El Ministerio de Salud (Minsal) emitió una alerta alimentaria por fórmulas infantiles de la marca Alula, tras detectarse un riesgo de contaminación con cereulida, una toxina asociada a la bacteria Bacillus cereus. La medida busca prevenir eventuales efectos en la salud, especialmente en bebés y niños pequeños.

La cereulida es una toxina que no se elimina con procesos habituales de preparación de alimentos. Así lo explica Betsabé Gajardo, nutricionista, tecnóloga en alimentos y académica de la Escuela de Nutrición y Dietética de la Universidad de los Andes, quien señala que “es una toxina termoestable producida por ciertas cepas de la bacteria Bacillus cereus”.

En ese sentido, advierte que esta característica implica que puede mantenerse activa incluso en productos deshidratados, como las fórmulas lácteas en polvo. “Cuando la bacteria se multiplica y tiene un ambiente propicio, secreta la toxina cereulida en el alimento antes del consumo”, precisa.

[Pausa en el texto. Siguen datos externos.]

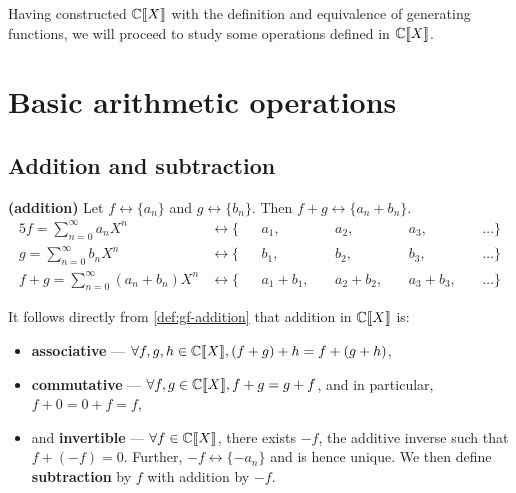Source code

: \documentclass[a4paper, 12pt]{report}
\begin{document}
Having constructed $\mathbb{C}\llbracket X \rrbracket$ with the definition and equivalence of generating functions, we will proceed to study some operations defined in $\mathbb{C}\llbracket X \rrbracket$.

\section{Basic arithmetic operations}
\subsection{Addition and subtraction}
\begin{defn}\label{def:gf-addition}
\textbf{(addition)} Let $f \longleftrightarrow \{a_n\}$ and $g \longleftrightarrow \{b_n\}$. Then $f + g \longleftrightarrow \{a_n + b_n\}$.
\begin{alignat*}{5}
    f = \sum_{n = 0}^\infty a_n X^n &\longleftrightarrow \{&&a_1, &&a_2, &&a_3, &&\dots\}\\
    g = \sum_{n = 0}^\infty b_n X^n &\longleftrightarrow \{&&b_1, &&b_2, &&b_3, &&\dots\}\\
    f + g = \sum_{n = 0}^\infty (a_n + b_n) X^n &\longleftrightarrow \{&&a_1 + b_1,~&&a_2 + b_2,~&&a_3 + b_3,~&&\dots\}
\end{alignat*}
\end{defn}
\begin{rem}\label{rem:gf-addition-properties}
It follows directly from \cref{def:gf-addition} that addition in $\mathbb{C}\llbracket X \rrbracket$ is:
\begin{itemize}
    \item \textbf{associative} --- $\forall f, g, h \in \mathbb{C}\llbracket X \rrbracket, (f + g) + h = f + (g + h)$,
    \item \textbf{commutative} --- $\forall f, g \in \mathbb{C}\llbracket X \rrbracket, f + g = g + f$, and in particular, $f + 0 = 0 + f = f$,
    \item and \textbf{invertible} --- $\forall f \in \mathbb{C}\llbracket X \rrbracket$, there exists $-f$, the additive inverse such that $f + (-f) = 0$. Further, $-f \longleftrightarrow \{-a_n\}$ and is hence unique. We then define \textbf{subtraction} by $f$ with addition by $-f$.
\end{itemize}
\end{rem}
\end{document}
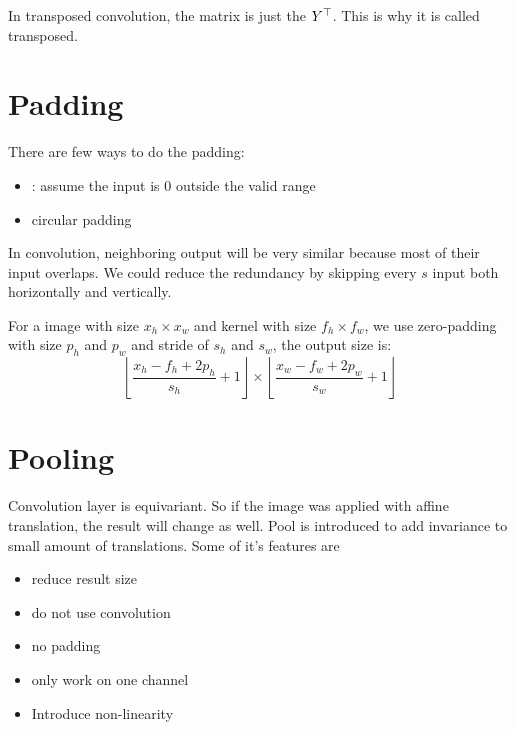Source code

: In transposed convolution, the matrix is just the ${Y}^\top$. This is why it is called transposed.



\section{Padding}

There are few ways to do the padding:
\begin{itemize}
    \item {}: assume the input is $0$ outside the valid range
    \item circular padding
\end{itemize}

\begin{definition}
    In convolution, neighboring output will be very similar because most of their input overlaps. We could reduce the redundancy by skipping every $s$ input both horizontally and vertically.
\end{definition}

\begin{theorem}
    For a image with size $x_h \times x_w$ and kernel with size $f_h \times f_w$, we use zero-padding with size $p_h$ and $p_w$ and stride of $s_h$ and $s_w$, the output size is:
    \begin{equation}
        \left\lfloor \frac{x_h - f_h + 2p_h}{s_h} + 1 \right\rfloor \times \left\lfloor \frac{x_w - f_w + 2p_w}{s_w} + 1 \right\rfloor
    \end{equation}
\end{theorem}



\section{Pooling}

Convolution layer is equivariant. So if the image was applied with affine translation, the result will change as well. Pool is introduced to add invariance to small amount of translations. Some of it's features are
\begin{itemize}
    \item reduce result size
    \item do not use convolution
    \item no padding
    \item only work on one channel
    \item Introduce non-linearity
\end{itemize}

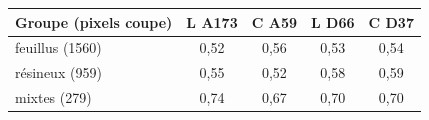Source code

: \begin{tabular}{lcccc}
\toprule
Groupe (pixels coupe) & L A173 & C A59 & L D66 & C D37 \\
\midrule
feuillus (1560) & 0{,}52 & 0{,}56 & 0{,}53 & 0{,}54 \\
résineux (959) & 0{,}55 & 0{,}52 & 0{,}58 & 0{,}59 \\
mixtes (279) & 0{,}74 & 0{,}67 & 0{,}70 & 0{,}70 \\
\bottomrule
\end{tabular}
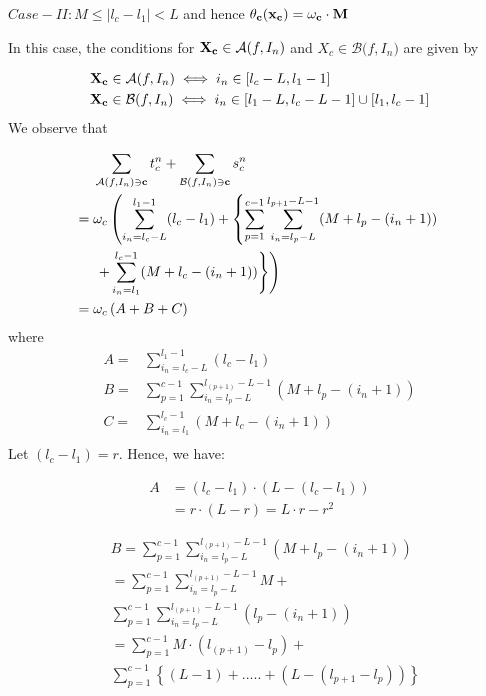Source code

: \documentclass[10pt,letterpaper]{article}
\begin{document}
$Case - II: M \leq |l_c - l_1| < L$ and hence $\theta_{\bf c}(\bf{x_c}) = \omega_c \cdot M$

In this case, the conditions for ${\bf X_c} \in \mathcal{A}\mathit(f, I_n)$ and $X_c \in \mathcal{B}\mathit(f, I_n)$ are given by

\begin{align*}
& {\bf X_c} \in \mathcal{A}\mathit(f, I_n) \iff i_n \in [l_c - L, l_1 - 1] \\
& {\bf X_c} \in \mathcal{B}\mathit(f, I_n) \iff i_n \in [l_1 - L, l_c - L - 1] \cup [l_1, l_c - 1]\\
\end{align*}
We observe that

\begin{align*}
	& \sum_{\mathcal{A}\mathit(f, I_n) \ni {\bf c}} t_c^n + \sum_{\mathcal{B}\mathit(f, I_n) \ni {\bf c}} s_c^n \\
	={}  & \omega_c \left( \sum_{i_n = l_c - L}^{l_1 - 1} (l_c - l_1) + \left\{ \sum_{p = 1}^{c-1} \sum_{i_n = l_p - L}^{l_{p+1}-L-1} (M + l_p - (i_n + 1)) \right.\right.\\ 
	     & \left. \left. + \sum_{i_n = l_1}^{l_c -1} (M + l_c - (i_n + 1)) \right\}\right)\\        
	={} & \omega_c \left( A + B + C \right) \\
\end{align*}
where
\begin{align*}
	A  ={} &\sum_{i_n = l_c - L}^{l_1 - 1} (l_c - l_1) \\
	B  ={} &\sum_{p = 1}^{c-1} \sum_{i_n = l_p - L}^{l_{(p+1)}-L-1} (M + l_p - (i_n + 1)) \\
	C  ={} &\sum_{i_n = l_1}^{l_c -1} (M + l_c - (i_n + 1)) \\
\end{align*}
Let $(l_c - l_1) = r$. Hence, we have:

\begin{align}
	A & = (l_c - l_1)\cdot(L - (l_c - l_1)) \nonumber\\
	  & = r \cdot (L - r) = L \cdot r - r^2 \label{eq:Aexpr}
\end{align}

\begin{align*}
	& B = \sum_{p = 1}^{c-1} \sum_{i_n = l_p - L}^{l_{(p+1)}-L-1} (M + l_p - (i_n + 1)) \\
	&  = \sum_{p = 1}^{c-1} \sum_{i_n = l_p - L}^{l_{(p+1)}-L-1} M + \\
	& \sum_{p = 1}^{c-1} \sum_{i_n = l_p - L}^{l_{(p+1)}-L-1} (l_p - (i_n + 1)) \\
	& = \sum_{p = 1}^{c-1} M \cdot (l_{(p+1)} - l_p) +  \\
	& \sum_{p = 1}^{c-1}\left\{(L-1) +.....+ (L-(l_{p+1}-l_p))\right\} \\
\end{align*}
\end{document}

Cereulida: síntomas y qué hacer ante un consumo

La intoxicación por cereulida suele manifestarse rápidamente tras la ingesta del alimento contaminado. Según la experta, “el inicio de los síntomas puede darse entre 30 minutos y seis horas posteriores al consumo”, con un cuadro marcado principalmente por vómitos, náuseas y dolor abdominal.

Si bien puede afectar a personas de distintas edades, la académica de la Uandes enfatiza que “los grupos más vulnerables son lactantes y niños pequeños”, además de personas mayores, inmunocomprometidas o con enfermedades crónicas, debido a su menor capacidad de respuesta frente a este tipo de intoxicaciones.

En escenarios poco frecuentes, las consecuencias pueden ser más severas. “En casos excepcionales, especialmente en lactantes, se han descrito complicaciones hepáticas graves”, advierte la especialista.

“Ante la sospecha o confirmación de consumo de un alimento contaminado con cereulida, Gajardo recomienda:

-Suspender inmediatamente el consumo del producto y conservarlo si es posible, para fines de trazabilidad. Posterior a esto, avisar a la autoridad sanitaria.

-Vigilar la aparición de síntomas, especialmente vómitos persistentes.

-Consultar de inmediato a un servicio de salud si se presentan síntomas, poniendo especial énfasis en lactantes y niños pequeños.

-Seguir las instrucciones del Ministerio de Salud (Seremi de Salud), que incluyen dar aviso, devolver el producto o eliminarlo, según indique la autoridad”.